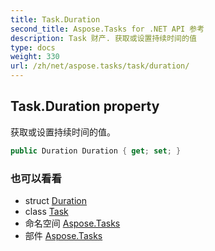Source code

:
 ```yaml
---
title: Task.Duration
second_title: Aspose.Tasks for .NET API 参考
description: Task 财产. 获取或设置持续时间的值
type: docs
weight: 330
url: /zh/net/aspose.tasks/task/duration/
---
```

## Task.Duration property

获取或设置持续时间的值。

```csharp
public Duration Duration { get; set; }
```

### 也可以看看

* struct [Duration](../../duration/)
* class [Task](../)
* 命名空间 [Aspose.Tasks](../../task/)
* 部件 [Aspose.Tasks](../../../)


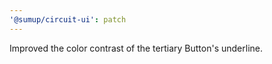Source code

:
 ```yaml
---
'@sumup/circuit-ui': patch
---
```


Improved the color contrast of the tertiary Button's underline.
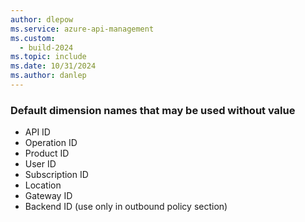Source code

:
 ```yaml
---
author: dlepow
ms.service: azure-api-management
ms.custom:
  - build-2024
ms.topic: include
ms.date: 10/31/2024
ms.author: danlep
---
```


### Default dimension names that may be used without value

* API ID
* Operation ID
* Product ID
* User ID
* Subscription ID
* Location
* Gateway ID
* Backend ID (use only in outbound policy section)
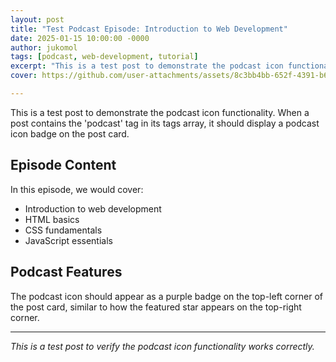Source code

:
 ```yaml
---
layout: post
title: "Test Podcast Episode: Introduction to Web Development"
date: 2025-01-15 10:00:00 -0000
author: jukomol
tags: [podcast, web-development, tutorial]
excerpt: "This is a test post to demonstrate the podcast icon functionality. When a post contains the 'podcast' tag, it should display a podcast icon badge."
cover: https://github.com/user-attachments/assets/8c3bb4bb-652f-4391-b6cd-22f22a6e87d1

---
```


This is a test post to demonstrate the podcast icon functionality. When a post contains the 'podcast' tag in its tags array, it should display a podcast icon badge on the post card.

## Episode Content

In this episode, we would cover:

- Introduction to web development
- HTML basics
- CSS fundamentals
- JavaScript essentials

## Podcast Features

The podcast icon should appear as a purple badge on the top-left corner of the post card, similar to how the featured star appears on the top-right corner.

---

*This is a test post to verify the podcast icon functionality works correctly.*
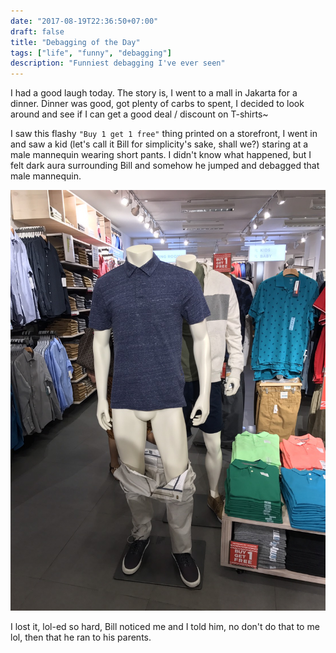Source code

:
 ```yaml
---
date: "2017-08-19T22:36:50+07:00"
draft: false
title: "Debagging of the Day"
tags: ["life", "funny", "debagging"]
description: "Funniest debagging I've ever seen"
---
```


I had a good laugh today. The story is, I went to a mall in Jakarta for a dinner.
Dinner was good, got plenty of carbs to spent, I decided to look around and see
if I can get a good deal / discount on T-shirts~

I saw this flashy `"Buy 1 get 1 free"` thing printed on a storefront,
I went in and saw a kid (let's call it Bill for simplicity's sake, shall we?)
staring at a male mannequin wearing short pants. I didn't know what happened, but I felt
dark aura surrounding Bill and somehow he jumped and debagged that male mannequin.

<div class="image-container">
  <img
    src="/assets/images/life/funny/debagging-of-the-day/debagged-mannequin.jpg"
    alt="Debagged Mannequin"
    class="medium-size">
</div>

I lost it, lol-ed so hard, Bill noticed me and I told him, no don't do that to me lol,
then that he ran to his parents.
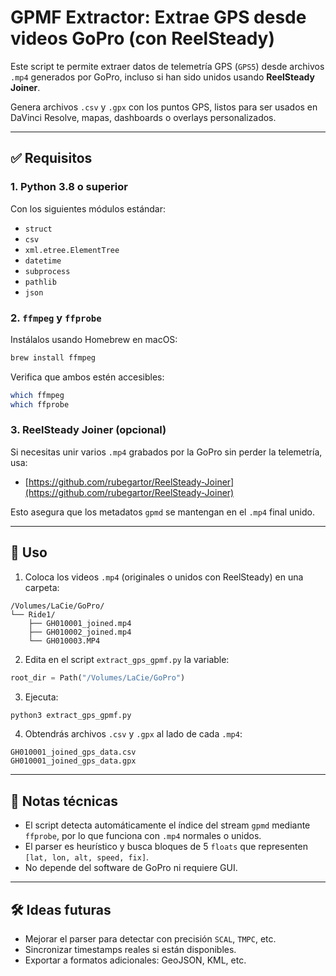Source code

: # GPMF Extractor: Extrae GPS desde videos GoPro (con ReelSteady)

Este script te permite extraer datos de telemetría GPS (`GPS5`) desde archivos `.mp4` generados por GoPro, incluso si han sido unidos usando **ReelSteady Joiner**.

Genera archivos `.csv` y `.gpx` con los puntos GPS, listos para ser usados en DaVinci Resolve, mapas, dashboards o overlays personalizados.

---

## ✅ Requisitos

### 1. Python 3.8 o superior
Con los siguientes módulos estándar:
- `struct`
- `csv`
- `xml.etree.ElementTree`
- `datetime`
- `subprocess`
- `pathlib`
- `json`

### 2. `ffmpeg` y `ffprobe`

Instálalos usando Homebrew en macOS:
```bash
brew install ffmpeg
```

Verifica que ambos estén accesibles:
```bash
which ffmpeg
which ffprobe
```

### 3. ReelSteady Joiner (opcional)

Si necesitas unir varios `.mp4` grabados por la GoPro sin perder la telemetría, usa:
- [https://github.com/rubegartor/ReelSteady-Joiner](https://github.com/rubegartor/ReelSteady-Joiner)

Esto asegura que los metadatos `gpmd` se mantengan en el `.mp4` final unido.

---

## 🏁 Uso

1. Coloca los videos `.mp4` (originales o unidos con ReelSteady) en una carpeta:

```
/Volumes/LaCie/GoPro/
└── Ride1/
    ├── GH010001_joined.mp4
    ├── GH010002_joined.mp4
    └── GH010003.MP4
```

2. Edita en el script `extract_gps_gpmf.py` la variable:
```python
root_dir = Path("/Volumes/LaCie/GoPro")
```

3. Ejecuta:
```bash
python3 extract_gps_gpmf.py
```

4. Obtendrás archivos `.csv` y `.gpx` al lado de cada `.mp4`:
```
GH010001_joined_gps_data.csv
GH010001_joined_gps_data.gpx
```

---

## 🧠 Notas técnicas

- El script detecta automáticamente el índice del stream `gpmd` mediante `ffprobe`, por lo que funciona con `.mp4` normales o unidos.
- El parser es heurístico y busca bloques de 5 `floats` que representen `[lat, lon, alt, speed, fix]`.
- No depende del software de GoPro ni requiere GUI.

---

## 🛠 Ideas futuras

- Mejorar el parser para detectar con precisión `SCAL`, `TMPC`, etc.
- Sincronizar timestamps reales si están disponibles.
- Exportar a formatos adicionales: GeoJSON, KML, etc.
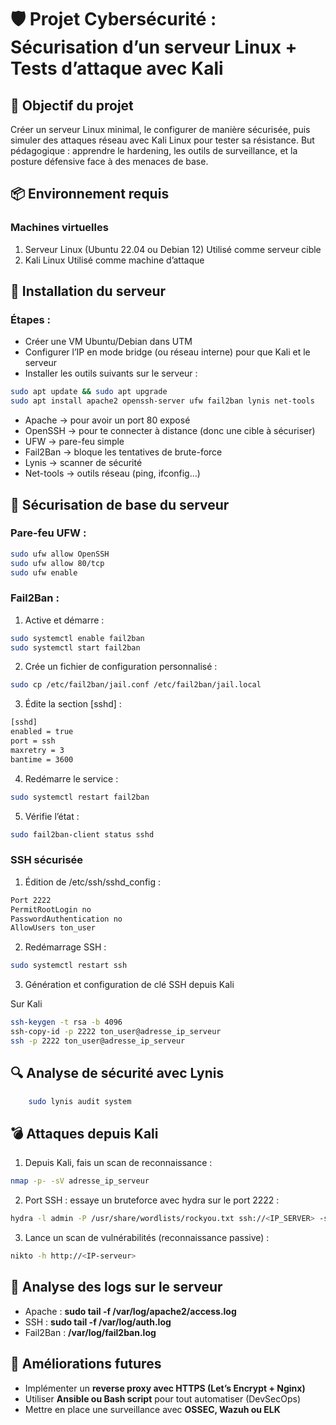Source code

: # 🛡️ Projet Cybersécurité : Sécurisation d’un serveur Linux + Tests d’attaque avec Kali

## 🎯 Objectif du projet

Créer un serveur Linux minimal, le configurer de manière sécurisée, puis simuler des attaques réseau avec Kali Linux pour tester sa résistance.
But pédagogique : apprendre le hardening, les outils de surveillance, et la posture défensive face à des menaces de base.

## 📦 Environnement requis

### Machines virtuelles
1. Serveur Linux (Ubuntu 22.04 ou Debian 12)
Utilisé comme serveur cible
2. Kali Linux
Utilisé comme machine d’attaque



## 🔧 Installation du serveur

### Étapes :
- Créer une VM Ubuntu/Debian dans UTM
- Configurer l’IP en mode bridge (ou réseau interne) pour que Kali et le serveur
- Installer les outils suivants sur le serveur :

```bash
sudo apt update && sudo apt upgrade
sudo apt install apache2 openssh-server ufw fail2ban lynis net-tools
```

- Apache → pour avoir un port 80 exposé
- OpenSSH → pour te connecter à distance (donc une cible à sécuriser)
- UFW → pare-feu simple
- Fail2Ban → bloque les tentatives de brute-force
- Lynis → scanner de sécurité
- Net-tools → outils réseau (ping, ifconfig…)



## 🔐 Sécurisation de base du serveur


### Pare-feu UFW :
```bash
sudo ufw allow OpenSSH
sudo ufw allow 80/tcp
sudo ufw enable
```

### Fail2Ban :
1.  Active et démarre :
```bash
sudo systemctl enable fail2ban
sudo systemctl start fail2ban
```

2. Crée un fichier de configuration personnalisé :
```bash
sudo cp /etc/fail2ban/jail.conf /etc/fail2ban/jail.local
```

3. Édite la section [sshd] :
```bash
[sshd]
enabled = true
port = ssh
maxretry = 3
bantime = 3600
```

4. Redémarre le service :
```bash
sudo systemctl restart fail2ban
```

5. Vérifie l’état :
```bash
sudo fail2ban-client status sshd
```

### SSH sécurisée
1. Édition de /etc/ssh/sshd_config :
```bash
Port 2222
PermitRootLogin no
PasswordAuthentication no
AllowUsers ton_user
```
2. Redémarrage SSH :
```bash
sudo systemctl restart ssh
```

3. Génération et configuration de clé SSH depuis Kali

Sur Kali
```bash
ssh-keygen -t rsa -b 4096
ssh-copy-id -p 2222 ton_user@adresse_ip_serveur
ssh -p 2222 ton_user@adresse_ip_serveur
```


## 🔍 Analyse de sécurité avec Lynis
```bash
    sudo lynis audit system
```


## 💣 Attaques depuis Kali

1. Depuis Kali, fais un scan de reconnaissance :
```bash
nmap -p- -sV adresse_ip_serveur
```

2. Port SSH : essaye un bruteforce avec hydra sur le port 2222 :
```bash
hydra -l admin -P /usr/share/wordlists/rockyou.txt ssh://<IP_SERVER> -s 2222
```

3. Lance un scan de vulnérabilités (reconnaissance passive) :
```bash
nikto -h http://<IP-serveur>
```


## 📁 Analyse des logs sur le serveur
- Apache : **sudo tail -f /var/log/apache2/access.log**
- SSH : **sudo tail -f /var/log/auth.log**
- Fail2Ban : **/var/log/fail2ban.log**


## 📌 Améliorations futures
- Implémenter un **reverse proxy avec HTTPS (Let’s Encrypt + Nginx)**
- Utiliser **Ansible ou Bash script** pour tout automatiser (DevSecOps)
- Mettre en place une surveillance avec **OSSEC, Wazuh ou ELK**


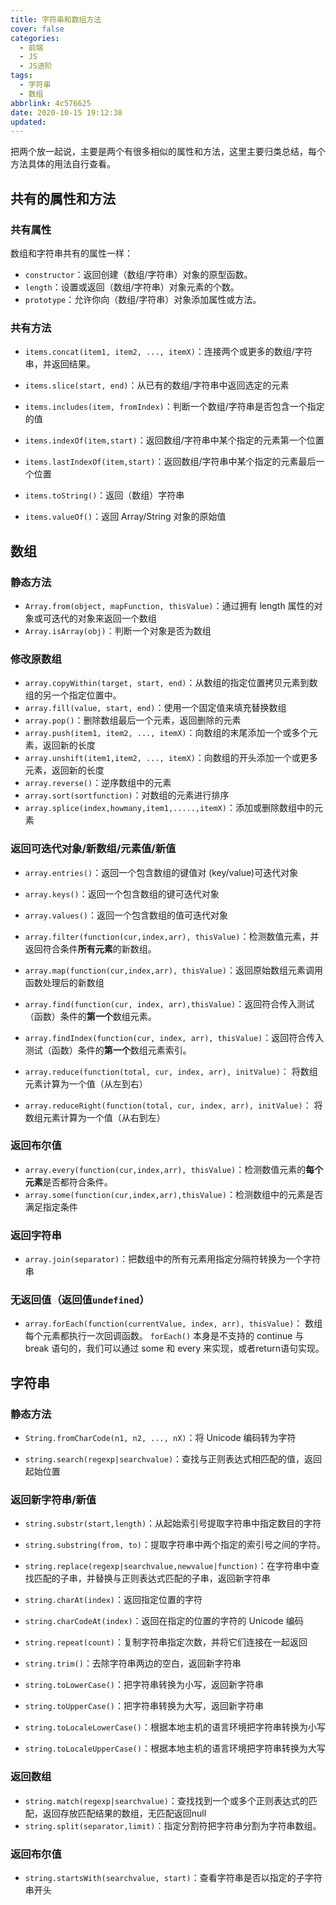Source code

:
 ```yaml
---
title: 字符串和数组方法
cover: false
categories:
  - 前端
  - JS
  - JS进阶
tags:
  - 字符串
  - 数组
abbrlink: 4c576625
date: 2020-10-15 19:12:38
updated:
---
```

把两个放一起说，主要是两个有很多相似的属性和方法，这里主要归类总结，每个方法具体的用法自行查看。

## 共有的属性和方法
### 共有属性
数组和字符串共有的属性一样：
- `constructor`：返回创建（数组/字符串）对象的原型函数。
- `length`：设置或返回（数组/字符串）对象元素的个数。
- `prototype`：允许你向（数组/字符串）对象添加属性或方法。

### 共有方法
- `items.concat(item1, item2, ..., itemX)`：连接两个或更多的数组/字符串，并返回结果。
- `items.slice(start, end)`：从已有的数组/字符串中返回选定的元素
- `items.includes(item, fromIndex)`：判断一个数组/字符串是否包含一个指定的值
- `items.indexOf(item,start)`：返回数组/字符串中某个指定的元素第一个位置
- `items.lastIndexOf(item,start)`：返回数组/字符串中某个指定的元素最后一个位置


- `items.toString()`：返回（数组）字符串
- `items.valueOf()`：返回 Array/String 对象的原始值


## 数组
### 静态方法
- `Array.from(object, mapFunction, thisValue)`：通过拥有 length 属性的对象或可迭代的对象来返回一个数组
- `Array.isArray(obj)`：判断一个对象是否为数组


### 修改原数组
- `array.copyWithin(target, start, end)`：从数组的指定位置拷贝元素到数组的另一个指定位置中。
- `array.fill(value, start, end)`：使用一个固定值来填充替换数组
- `array.pop()`：删除数组最后一个元素，返回删除的元素
- `array.push(item1, item2, ..., itemX)`：向数组的末尾添加一个或多个元素，返回新的长度
- `array.unshift(item1,item2, ..., itemX)`：向数组的开头添加一个或更多元素，返回新的长度
- `array.reverse()`：逆序数组中的元素
- `array.sort(sortfunction)`：对数组的元素进行排序
- `array.splice(index,howmany,item1,.....,itemX)`：添加或删除数组中的元素

### 返回可迭代对象/新数组/元素值/新值
- `array.entries()`：返回一个包含数组的键值对 (key/value)可迭代对象
- `array.keys()`：返回一个包含数组的键可迭代对象
- `array.values()`：返回一个包含数组的值可迭代对象


- `array.filter(function(cur,index,arr), thisValue)`：检测数值元素，并返回符合条件**所有元素**的新数组。
- `array.map(function(cur,index,arr), thisValue)`：返回原始数组元素调用函数处理后的新数组



- `array.find(function(cur, index, arr),thisValue)`：返回符合传入测试（函数）条件的**第一个**数组元素。
- `array.findIndex(function(cur, index, arr), thisValue)`：返回符合传入测试（函数）条件的**第一个**数组元素索引。


- `array.reduce(function(total, cur, index, arr), initValue)`：	将数组元素计算为一个值（从左到右）
- `array.reduceRight(function(total, cur, index, arr), initValue)`：	将数组元素计算为一个值（从右到左）


### 返回布尔值
- `array.every(function(cur,index,arr), thisValue)`：检测数值元素的**每个元素**是否都符合条件。
- `array.some(function(cur,index,arr),thisValue)`：检测数组中的元素是否满足指定条件

### 返回字符串
- `array.join(separator)`：把数组中的所有元素用指定分隔符转换为一个字符串

### 无返回值（返回值`undefined`）
- `array.forEach(function(currentValue, index, arr), thisValue)`：	数组每个元素都执行一次回调函数。
    `forEach()` 本身是不支持的 continue 与 break 语句的，我们可以通过 some 和 every 来实现，或者return语句实现。


## 字符串
### 静态方法
- `String.fromCharCode(n1, n2, ..., nX)`：将 Unicode 编码转为字符

- `string.search(regexp|searchvalue)`：查找与正则表达式相匹配的值，返回起始位置

### 返回新字符串/新值
- `string.substr(start,length)`：从起始索引号提取字符串中指定数目的字符
- `string.substring(from, to)`：提取字符串中两个指定的索引号之间的字符。
- `string.replace(regexp|searchvalue,newvalue|function)`：在字符串中查找匹配的子串，并替换与正则表达式匹配的子串，返回新字符串
- `string.charAt(index)`：返回指定位置的字符
- `string.charCodeAt(index)`：返回在指定的位置的字符的 Unicode 编码
- `string.repeat(count)`：复制字符串指定次数，并将它们连接在一起返回
- `string.trim()`：去除字符串两边的空白，返回新字符串


- `string.toLowerCase()`：把字符串转换为小写，返回新字符串
- `string.toUpperCase()`：把字符串转换为大写，返回新字符串
- `string.toLocaleLowerCase()`：根据本地主机的语言环境把字符串转换为小写
- `string.toLocaleUpperCase()`：根据本地主机的语言环境把字符串转换为大写

### 返回数组
- `string.match(regexp|searchvalue)`：查找找到一个或多个正则表达式的匹配，返回存放匹配结果的数组，无匹配返回null
- `string.split(separator,limit)`：指定分割符把字符串分割为字符串数组。


### 返回布尔值
- `string.startsWith(searchvalue, start)`：查看字符串是否以指定的子字符串开头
.....
◆ Work item: Gather each line from the entries above that includes the word "forEach".

◆ Exercise solution:
- `array.forEach(function(currentValue, index, arr), thisValue)`：	数组每个元素都执行一次回调函数。
    `forEach()` 本身是不支持的 continue 与 break 语句的，我们可以通过 some 和 every 来实现，或者return语句实现。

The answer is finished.